Le Bénin est plongé dans une grave crise politique ce dimanche 7 décembre 2025. Le pays a été le théâtre d’un coup d’État militaire qui a vu le Président Patrice Talon être démis de ses fonctions par une mutinerie au sein des forces armées. Cet événement, qui confirme la chute du régime en place, met brutalement fin à la gouvernance du chef de l’État et ouvre une période d’intense incertitude, provoquant une onde de choc immédiate dans l’espace ouest-africain.

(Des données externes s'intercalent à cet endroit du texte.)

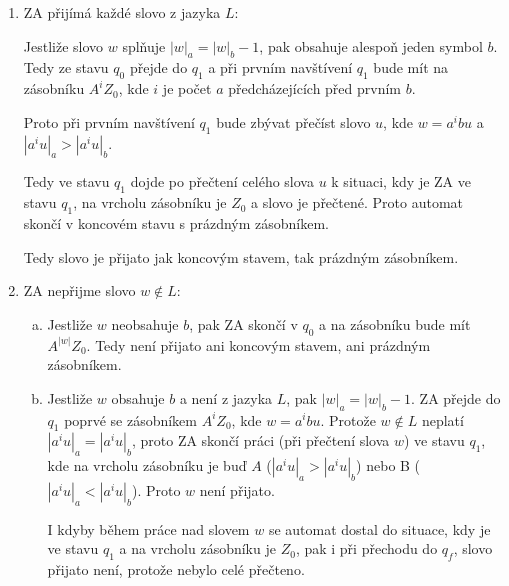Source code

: \documentclass[11pt]{article}
\begin{document}
\begin{enumerate}
      \item ZA přijímá každé slovo z jazyka $L$:
      
      Jestliže slovo $w$ splňuje $|w|_a = |w|_b -1$, pak obsahuje alespoň jeden symbol $b$. Tedy ze stavu $q_0$ přejde
      do $q_1$ a při prvním navštívení $q_1$ bude mít na zásobníku $A^i Z_0$, kde $i$ je počet $a$ předcházejících před
      prvním $b$.

      Proto při prvním navštívení $q_1$ bude zbývat přečíst slovo $u$, kde $w = a^i b u$ a $|a^i u|_a > |a^i u|_b$.

      Tedy ve stavu $q_1$ dojde po přečtení celého slova $u$ k situaci, kdy je ZA ve stavu $q_1$, na vrcholu zásobníku
      je $Z_0$ a slovo je přečtené. Proto automat skončí v koncovém stavu s prázdným zásobníkem.

      Tedy slovo je přijato jak koncovým stavem, tak prázdným zásobníkem.

      \item ZA nepřijme slovo $w \not\in L$:
      
      \begin{enumerate}[a)]
            \item Jestliže $w$ neobsahuje $b$, pak ZA skončí v $q_0$ a na zásobníku bude mít $A^{|w|} Z_0$. Tedy není
            přijato ani koncovým stavem, ani prázdným zásobníkem.
            \item Jestliže $w$ obsahuje $b$ a není z jazyka $L$, pak $|w|_a = |w|_b -1$. ZA přejde do $q_1$ poprvé se
            zásobníkem $A^i Z_0$, kde $w=a^i b u$. Protože $w \not\in L$ neplatí $|a^i u|_a = |a^i u|_b$, proto ZA
            skončí práci (při přečtení slova $w$) ve stavu $q_1$, kde na vrcholu zásobníku je buď $A$ ($|a^i u|_a > |a^i u|_b$)
            nebo B ($|a^i u|_a < |a^i u|_b$). Proto $w$ není přijato.

            I kdyby během práce nad slovem $w$ se automat dostal do situace, kdy je ve stavu $q_1$ a na vrcholu zásobníku
            je $Z_0$, pak i při přechodu do $q_f$, slovo přijato není, protože nebylo celé přečteno. 
      \end{enumerate}
\end{enumerate}

 
\end{document}
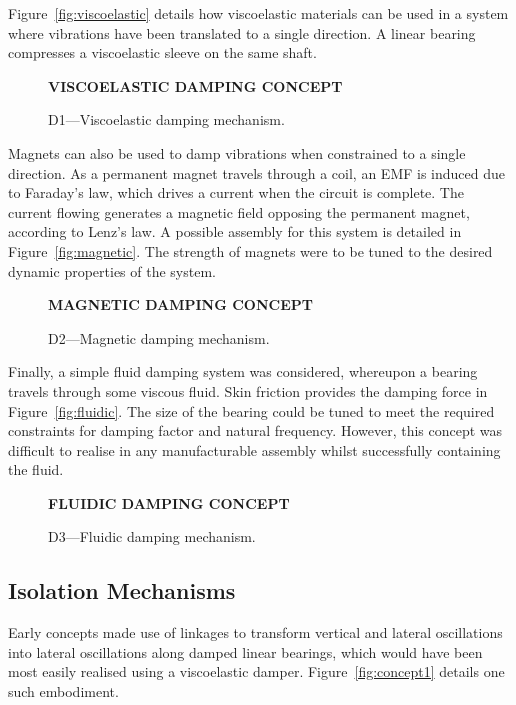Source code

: \documentclass[11pt]{article}
\begin{document}
Figure~\vref{fig:viscoelastic} details how viscoelastic materials can be used 
in a system where vibrations have been translated to a single direction. A 
linear bearing compresses a viscoelastic sleeve on the same shaft.

\begin{figure}[h] 
    \centering
    \textbf{VISCOELASTIC DAMPING CONCEPT}
    \caption{D1---Viscoelastic damping mechanism.}
    \label{fig:viscoelastic}
\end{figure}

Magnets can also be used to damp vibrations when constrained to a single 
direction. As a permanent magnet travels through a coil, an EMF is induced due 
to Faraday's law, which drives a current when the circuit is complete. The 
current flowing generates a magnetic field opposing the permanent magnet, 
according to Lenz's law. A possible assembly for this system is detailed in 
Figure~\vref{fig:magnetic}. The strength of magnets were to be tuned to the 
desired dynamic properties of the system.

\begin{figure}[h] 
    \centering
    \textbf{MAGNETIC DAMPING CONCEPT}
    \caption{D2---Magnetic damping mechanism.}
    \label{fig:magnetic}
\end{figure}

Finally, a simple fluid damping system was considered, whereupon a bearing 
travels through some viscous fluid. Skin friction provides the damping force in 
Figure~\vref{fig:fluidic}. The size of the bearing could be tuned to meet the 
required constraints for damping factor and natural frequency. However, this 
concept was difficult to realise in any manufacturable assembly whilst 
successfully containing the fluid.

\begin{figure}[h] 
    \centering
    \textbf{FLUIDIC DAMPING CONCEPT}
    \caption{D3---Fluidic damping mechanism.}
    \label{fig:fluidic}
\end{figure}

\subsection{Isolation Mechanisms}

Early concepts made use of linkages to transform vertical and lateral 
oscillations into lateral oscillations along damped linear bearings, which 
would have been most easily realised using a viscoelastic damper. 
Figure~\vref{fig:concept1} details one such embodiment.
\end{document}
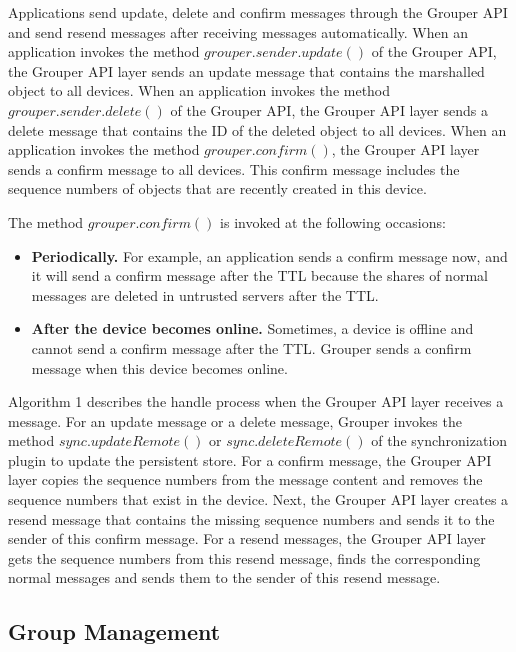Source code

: \documentclass[twocolumn,10pt]{article}
\begin{document}
Applications send update, delete and confirm messages through the Grouper API and send resend messages after receiving messages automatically.
When an application invokes the method $grouper.sender.update()$ of the Grouper API, the Grouper API layer sends an update message that contains the marshalled object to all devices.
When an application invokes the method $grouper.sender.delete()$ of the Grouper API, the Grouper API layer sends a delete message that contains the ID of the deleted object to all devices. 
When an application invokes the method $grouper.confirm()$, the Grouper API layer sends a confirm message to all devices. 
This confirm message includes the sequence numbers of objects that are recently created in this device.

The method $grouper.confirm()$ is invoked at the following occasions:

\begin{itemize}
	\setlength{\itemsep}{1pt}
	\setlength{\parskip}{0pt}
	\setlength{\parsep}{0pt}
	\item \textbf{Periodically.}
	For example, an application sends a confirm message now, and it will send a confirm message after the TTL because the shares of normal messages are deleted in untrusted servers after the TTL.
	\item \textbf{After the device becomes online.} 
	Sometimes, a device is offline and cannot send a confirm message after the TTL.
	Grouper sends a confirm message when this device becomes online.
\end{itemize}

Algorithm 1 describes the handle process when the Grouper API layer receives a message.
For an update message or a delete message, Grouper invokes the method $sync.updateRemote()$ or $sync.deleteRemote()$ of the synchronization plugin to update the persistent store.
For a confirm message, the Grouper API layer copies the sequence numbers from the message content and removes the sequence numbers that exist in the device.
Next, the Grouper API layer creates a resend message that contains the missing sequence numbers and sends it to the sender of this confirm message.
For a resend messages, the Grouper API layer gets the sequence numbers from this resend message, finds the corresponding normal messages and sends them to the sender of this resend message.

\subsection{Group Management}
\end{document}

L’annonce de la destitution de Patrice Talon est tombée ce dimanche, relayée par un groupe de militaires s’étant identifié comme les auteurs du coup de force. Les détails précis concernant le déroulement des événements restent fragmentaires, mais les informations confirmées indiquent que la mutinerie a réussi à prendre le contrôle des institutions clés et à neutraliser le pouvoir civil. Patrice Talon, élu pour la première fois en 2016 et réélu en 2021, était à la tête du pays depuis près de dix ans. Son renversement intervient alors que la sous-région ouest-africaine est déjà fragilisée par une vague de coups d’État ces dernières années.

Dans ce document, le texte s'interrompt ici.